Stored entries
◇ ◇ ◇
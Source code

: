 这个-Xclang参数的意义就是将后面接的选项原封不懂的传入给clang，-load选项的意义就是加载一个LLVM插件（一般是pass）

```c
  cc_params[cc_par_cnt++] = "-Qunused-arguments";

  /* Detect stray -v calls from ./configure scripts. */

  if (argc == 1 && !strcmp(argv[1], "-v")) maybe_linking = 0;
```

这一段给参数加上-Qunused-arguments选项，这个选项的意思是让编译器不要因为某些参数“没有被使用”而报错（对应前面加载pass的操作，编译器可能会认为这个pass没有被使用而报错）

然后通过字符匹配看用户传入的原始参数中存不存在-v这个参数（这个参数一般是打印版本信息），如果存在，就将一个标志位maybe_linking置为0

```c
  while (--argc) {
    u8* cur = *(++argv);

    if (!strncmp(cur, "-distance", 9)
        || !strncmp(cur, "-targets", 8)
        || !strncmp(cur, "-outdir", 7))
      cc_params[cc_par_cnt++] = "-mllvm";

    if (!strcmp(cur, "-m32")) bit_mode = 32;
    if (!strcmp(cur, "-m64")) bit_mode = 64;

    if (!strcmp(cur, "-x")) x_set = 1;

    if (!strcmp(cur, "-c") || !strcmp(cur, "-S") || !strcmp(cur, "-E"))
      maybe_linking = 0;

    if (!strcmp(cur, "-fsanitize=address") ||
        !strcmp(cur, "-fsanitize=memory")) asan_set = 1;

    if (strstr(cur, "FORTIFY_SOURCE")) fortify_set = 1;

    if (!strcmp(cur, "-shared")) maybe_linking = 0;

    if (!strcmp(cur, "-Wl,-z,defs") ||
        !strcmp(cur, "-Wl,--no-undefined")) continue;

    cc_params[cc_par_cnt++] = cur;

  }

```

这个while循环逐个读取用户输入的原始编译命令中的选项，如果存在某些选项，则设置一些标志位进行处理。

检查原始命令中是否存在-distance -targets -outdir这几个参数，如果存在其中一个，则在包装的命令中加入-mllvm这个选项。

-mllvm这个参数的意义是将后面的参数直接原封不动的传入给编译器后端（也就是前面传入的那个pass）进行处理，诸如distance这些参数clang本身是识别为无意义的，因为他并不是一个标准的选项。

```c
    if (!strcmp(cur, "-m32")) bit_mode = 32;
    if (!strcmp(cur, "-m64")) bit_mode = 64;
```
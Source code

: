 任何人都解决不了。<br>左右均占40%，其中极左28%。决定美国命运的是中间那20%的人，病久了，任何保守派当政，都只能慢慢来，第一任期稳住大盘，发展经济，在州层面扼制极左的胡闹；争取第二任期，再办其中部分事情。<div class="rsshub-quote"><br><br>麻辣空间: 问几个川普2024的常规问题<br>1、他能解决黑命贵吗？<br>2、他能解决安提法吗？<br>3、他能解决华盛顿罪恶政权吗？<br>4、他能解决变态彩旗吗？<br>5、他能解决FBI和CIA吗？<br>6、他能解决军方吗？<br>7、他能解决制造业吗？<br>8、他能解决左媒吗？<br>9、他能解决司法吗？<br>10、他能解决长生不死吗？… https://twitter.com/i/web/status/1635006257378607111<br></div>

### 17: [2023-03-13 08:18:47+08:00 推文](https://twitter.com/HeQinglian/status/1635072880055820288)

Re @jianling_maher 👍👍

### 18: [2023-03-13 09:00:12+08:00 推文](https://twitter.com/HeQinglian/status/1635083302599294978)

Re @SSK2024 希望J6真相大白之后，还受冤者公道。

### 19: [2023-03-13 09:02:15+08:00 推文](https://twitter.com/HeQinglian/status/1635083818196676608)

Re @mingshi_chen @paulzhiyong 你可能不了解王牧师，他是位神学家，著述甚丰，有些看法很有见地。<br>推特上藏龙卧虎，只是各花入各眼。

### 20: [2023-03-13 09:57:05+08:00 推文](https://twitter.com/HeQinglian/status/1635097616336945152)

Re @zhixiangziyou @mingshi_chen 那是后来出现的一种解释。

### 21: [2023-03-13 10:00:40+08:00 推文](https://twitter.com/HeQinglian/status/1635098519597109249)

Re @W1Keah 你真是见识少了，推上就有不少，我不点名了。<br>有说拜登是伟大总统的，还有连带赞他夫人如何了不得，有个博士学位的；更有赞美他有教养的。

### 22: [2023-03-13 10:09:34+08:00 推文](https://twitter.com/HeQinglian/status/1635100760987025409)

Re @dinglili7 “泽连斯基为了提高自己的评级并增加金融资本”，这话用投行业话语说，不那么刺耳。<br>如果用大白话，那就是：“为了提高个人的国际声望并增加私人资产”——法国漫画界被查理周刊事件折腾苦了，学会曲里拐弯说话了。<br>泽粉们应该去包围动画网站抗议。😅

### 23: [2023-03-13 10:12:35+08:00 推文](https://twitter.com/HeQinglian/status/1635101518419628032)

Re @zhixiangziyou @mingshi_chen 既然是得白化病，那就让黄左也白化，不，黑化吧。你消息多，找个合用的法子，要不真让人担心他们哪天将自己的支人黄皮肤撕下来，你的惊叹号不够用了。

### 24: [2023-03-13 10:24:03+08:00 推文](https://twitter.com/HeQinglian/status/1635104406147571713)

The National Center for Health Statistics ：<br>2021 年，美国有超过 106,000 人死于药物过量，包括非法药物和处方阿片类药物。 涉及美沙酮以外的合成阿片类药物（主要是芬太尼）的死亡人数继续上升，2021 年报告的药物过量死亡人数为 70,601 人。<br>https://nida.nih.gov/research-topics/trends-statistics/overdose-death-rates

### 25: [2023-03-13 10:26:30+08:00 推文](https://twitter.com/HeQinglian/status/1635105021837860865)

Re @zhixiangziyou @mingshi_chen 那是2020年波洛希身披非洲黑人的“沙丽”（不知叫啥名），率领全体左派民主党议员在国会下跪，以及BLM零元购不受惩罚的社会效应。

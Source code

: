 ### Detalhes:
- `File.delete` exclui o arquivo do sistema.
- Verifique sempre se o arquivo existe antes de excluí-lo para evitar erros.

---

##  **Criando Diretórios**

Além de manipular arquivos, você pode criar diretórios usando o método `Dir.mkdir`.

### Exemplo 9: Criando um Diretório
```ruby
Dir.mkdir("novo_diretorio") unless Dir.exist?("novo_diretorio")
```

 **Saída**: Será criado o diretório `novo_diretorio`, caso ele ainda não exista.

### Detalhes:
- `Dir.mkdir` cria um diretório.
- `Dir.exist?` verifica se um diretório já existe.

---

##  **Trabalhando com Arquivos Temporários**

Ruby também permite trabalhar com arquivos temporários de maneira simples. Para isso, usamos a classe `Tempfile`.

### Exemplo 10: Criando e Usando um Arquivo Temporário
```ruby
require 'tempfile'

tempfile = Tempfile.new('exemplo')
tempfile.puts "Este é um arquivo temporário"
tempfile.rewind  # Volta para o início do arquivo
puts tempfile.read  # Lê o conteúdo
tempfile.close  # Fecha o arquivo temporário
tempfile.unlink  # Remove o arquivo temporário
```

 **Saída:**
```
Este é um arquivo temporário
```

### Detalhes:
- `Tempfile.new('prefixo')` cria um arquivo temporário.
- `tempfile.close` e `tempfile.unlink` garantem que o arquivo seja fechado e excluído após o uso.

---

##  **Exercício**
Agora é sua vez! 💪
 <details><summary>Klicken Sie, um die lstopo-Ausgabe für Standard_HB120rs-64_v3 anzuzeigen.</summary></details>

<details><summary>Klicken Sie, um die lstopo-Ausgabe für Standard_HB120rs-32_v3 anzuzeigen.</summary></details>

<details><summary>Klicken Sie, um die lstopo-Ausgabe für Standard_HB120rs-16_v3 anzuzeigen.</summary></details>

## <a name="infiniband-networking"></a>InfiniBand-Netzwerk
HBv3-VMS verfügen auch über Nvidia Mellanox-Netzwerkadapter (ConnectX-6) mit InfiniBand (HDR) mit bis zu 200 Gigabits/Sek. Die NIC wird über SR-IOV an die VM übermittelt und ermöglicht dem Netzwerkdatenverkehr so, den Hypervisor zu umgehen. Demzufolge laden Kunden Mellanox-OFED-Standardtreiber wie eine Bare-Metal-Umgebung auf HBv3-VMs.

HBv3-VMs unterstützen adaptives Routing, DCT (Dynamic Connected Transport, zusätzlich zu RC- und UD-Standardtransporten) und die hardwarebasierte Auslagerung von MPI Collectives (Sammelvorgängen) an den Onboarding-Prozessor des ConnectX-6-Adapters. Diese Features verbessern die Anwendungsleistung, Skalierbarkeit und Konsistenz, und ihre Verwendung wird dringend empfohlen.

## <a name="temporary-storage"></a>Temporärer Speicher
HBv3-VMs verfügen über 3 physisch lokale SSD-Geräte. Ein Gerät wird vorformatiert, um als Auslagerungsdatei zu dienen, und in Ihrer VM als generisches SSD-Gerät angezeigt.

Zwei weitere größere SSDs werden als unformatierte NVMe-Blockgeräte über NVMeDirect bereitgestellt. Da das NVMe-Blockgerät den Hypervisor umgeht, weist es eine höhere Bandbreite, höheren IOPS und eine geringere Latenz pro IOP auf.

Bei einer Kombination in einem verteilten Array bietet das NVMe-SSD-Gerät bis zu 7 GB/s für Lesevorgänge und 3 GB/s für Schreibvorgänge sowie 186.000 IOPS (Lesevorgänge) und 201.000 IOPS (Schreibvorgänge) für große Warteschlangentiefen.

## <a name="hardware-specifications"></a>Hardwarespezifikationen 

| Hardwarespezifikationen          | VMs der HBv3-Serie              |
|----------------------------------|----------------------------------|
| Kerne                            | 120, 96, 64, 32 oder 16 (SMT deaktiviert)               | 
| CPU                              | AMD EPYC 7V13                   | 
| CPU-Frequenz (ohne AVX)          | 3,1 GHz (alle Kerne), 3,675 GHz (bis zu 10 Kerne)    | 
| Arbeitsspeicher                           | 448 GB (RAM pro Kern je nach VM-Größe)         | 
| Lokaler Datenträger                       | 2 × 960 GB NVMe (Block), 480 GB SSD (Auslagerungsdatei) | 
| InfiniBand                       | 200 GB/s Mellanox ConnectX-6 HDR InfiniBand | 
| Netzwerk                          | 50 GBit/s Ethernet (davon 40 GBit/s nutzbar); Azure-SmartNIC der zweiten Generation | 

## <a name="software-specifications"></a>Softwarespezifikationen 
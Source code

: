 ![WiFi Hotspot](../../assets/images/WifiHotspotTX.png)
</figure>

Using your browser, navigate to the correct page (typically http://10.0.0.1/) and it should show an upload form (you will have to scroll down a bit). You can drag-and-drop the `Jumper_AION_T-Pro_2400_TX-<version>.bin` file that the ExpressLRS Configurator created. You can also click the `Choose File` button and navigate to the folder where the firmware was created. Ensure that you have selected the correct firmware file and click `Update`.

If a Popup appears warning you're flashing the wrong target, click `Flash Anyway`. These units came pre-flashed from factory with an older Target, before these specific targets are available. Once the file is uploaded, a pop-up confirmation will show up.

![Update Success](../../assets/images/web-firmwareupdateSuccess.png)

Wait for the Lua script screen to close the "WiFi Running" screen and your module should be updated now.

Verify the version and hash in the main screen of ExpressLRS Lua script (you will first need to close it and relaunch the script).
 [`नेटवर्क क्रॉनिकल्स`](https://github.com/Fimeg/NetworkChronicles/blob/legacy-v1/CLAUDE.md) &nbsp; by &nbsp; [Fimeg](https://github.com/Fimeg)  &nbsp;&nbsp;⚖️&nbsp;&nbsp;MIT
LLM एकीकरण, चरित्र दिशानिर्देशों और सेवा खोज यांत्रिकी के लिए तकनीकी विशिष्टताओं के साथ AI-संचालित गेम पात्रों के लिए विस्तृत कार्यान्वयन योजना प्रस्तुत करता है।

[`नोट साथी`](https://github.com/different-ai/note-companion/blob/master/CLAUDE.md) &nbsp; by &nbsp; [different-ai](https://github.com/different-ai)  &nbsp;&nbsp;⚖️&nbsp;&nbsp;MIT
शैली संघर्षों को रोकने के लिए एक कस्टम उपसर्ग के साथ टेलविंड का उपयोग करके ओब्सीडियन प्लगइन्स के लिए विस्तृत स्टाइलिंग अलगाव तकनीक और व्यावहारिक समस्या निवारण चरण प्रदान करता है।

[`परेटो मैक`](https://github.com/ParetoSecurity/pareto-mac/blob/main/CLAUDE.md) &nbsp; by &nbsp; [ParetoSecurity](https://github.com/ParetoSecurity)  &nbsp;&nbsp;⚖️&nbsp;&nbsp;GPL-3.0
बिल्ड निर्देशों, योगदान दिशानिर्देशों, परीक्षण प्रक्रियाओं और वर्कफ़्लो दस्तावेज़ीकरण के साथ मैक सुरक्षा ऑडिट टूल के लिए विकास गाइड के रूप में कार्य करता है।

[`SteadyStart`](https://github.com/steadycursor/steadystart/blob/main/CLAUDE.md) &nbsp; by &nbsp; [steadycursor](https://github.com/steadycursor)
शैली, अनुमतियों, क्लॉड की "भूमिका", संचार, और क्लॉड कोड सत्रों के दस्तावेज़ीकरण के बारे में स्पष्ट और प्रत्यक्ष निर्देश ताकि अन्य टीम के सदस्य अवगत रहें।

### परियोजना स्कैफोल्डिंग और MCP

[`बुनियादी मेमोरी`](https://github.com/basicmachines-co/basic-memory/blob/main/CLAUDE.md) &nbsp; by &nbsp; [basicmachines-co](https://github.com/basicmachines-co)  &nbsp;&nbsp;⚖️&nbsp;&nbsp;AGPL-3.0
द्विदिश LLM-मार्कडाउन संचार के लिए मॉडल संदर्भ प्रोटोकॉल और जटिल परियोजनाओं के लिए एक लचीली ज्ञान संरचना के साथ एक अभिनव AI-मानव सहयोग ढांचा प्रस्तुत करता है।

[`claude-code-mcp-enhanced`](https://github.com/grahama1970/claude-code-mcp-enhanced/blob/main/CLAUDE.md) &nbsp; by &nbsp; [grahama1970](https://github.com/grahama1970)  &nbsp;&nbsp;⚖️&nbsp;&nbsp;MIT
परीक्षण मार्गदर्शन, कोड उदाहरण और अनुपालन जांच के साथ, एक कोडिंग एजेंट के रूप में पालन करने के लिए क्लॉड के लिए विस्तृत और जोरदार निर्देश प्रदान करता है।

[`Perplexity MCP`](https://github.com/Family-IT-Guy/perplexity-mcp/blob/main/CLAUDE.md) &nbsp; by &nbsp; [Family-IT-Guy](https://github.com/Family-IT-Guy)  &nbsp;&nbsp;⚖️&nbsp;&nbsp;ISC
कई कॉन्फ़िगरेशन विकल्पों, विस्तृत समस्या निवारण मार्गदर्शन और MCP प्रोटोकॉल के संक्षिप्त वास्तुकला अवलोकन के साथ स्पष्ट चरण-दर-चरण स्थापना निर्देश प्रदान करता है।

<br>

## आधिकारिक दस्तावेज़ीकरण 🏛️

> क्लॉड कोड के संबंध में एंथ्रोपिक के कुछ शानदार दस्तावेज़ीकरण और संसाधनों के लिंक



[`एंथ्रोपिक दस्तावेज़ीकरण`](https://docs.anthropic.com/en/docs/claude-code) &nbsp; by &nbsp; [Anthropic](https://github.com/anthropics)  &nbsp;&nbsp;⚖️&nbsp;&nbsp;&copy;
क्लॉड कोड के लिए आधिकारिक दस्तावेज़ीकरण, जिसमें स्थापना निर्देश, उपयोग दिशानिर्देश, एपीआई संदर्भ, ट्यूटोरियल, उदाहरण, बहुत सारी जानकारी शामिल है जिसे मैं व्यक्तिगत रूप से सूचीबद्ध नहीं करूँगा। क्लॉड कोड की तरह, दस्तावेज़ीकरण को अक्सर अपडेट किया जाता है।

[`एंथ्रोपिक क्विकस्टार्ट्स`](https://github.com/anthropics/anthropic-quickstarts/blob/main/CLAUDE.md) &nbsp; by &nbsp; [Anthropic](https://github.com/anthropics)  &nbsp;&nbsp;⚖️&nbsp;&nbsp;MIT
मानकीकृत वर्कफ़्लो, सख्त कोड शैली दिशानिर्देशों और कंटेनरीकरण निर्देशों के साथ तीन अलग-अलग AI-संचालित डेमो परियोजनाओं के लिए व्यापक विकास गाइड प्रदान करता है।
◇ ◇ ◇
## WHAT THE TASK REQUIRES
Only the lines above from the one with "für Standard_HB120rs-32_v3 anzuzeigen.</summary></details>" through the one with "HBv3-VMS verfügen auch" should be duplicated, character for character.

## ANSWER SECTION
<details><summary>Klicken Sie, um die lstopo-Ausgabe für Standard_HB120rs-32_v3 anzuzeigen.</summary></details>

<details><summary>Klicken Sie, um die lstopo-Ausgabe für Standard_HB120rs-16_v3 anzuzeigen.</summary></details>

## <a name="infiniband-networking"></a>InfiniBand-Netzwerk
HBv3-VMS verfügen auch über Nvidia Mellanox-Netzwerkadapter (ConnectX-6) mit InfiniBand (HDR) mit bis zu 200 Gigabits/Sek. Die NIC wird über SR-IOV an die VM übermittelt und ermöglicht dem Netzwerkdatenverkehr so, den Hypervisor zu umgehen. Demzufolge laden Kunden Mellanox-OFED-Standardtreiber wie eine Bare-Metal-Umgebung auf HBv3-VMs.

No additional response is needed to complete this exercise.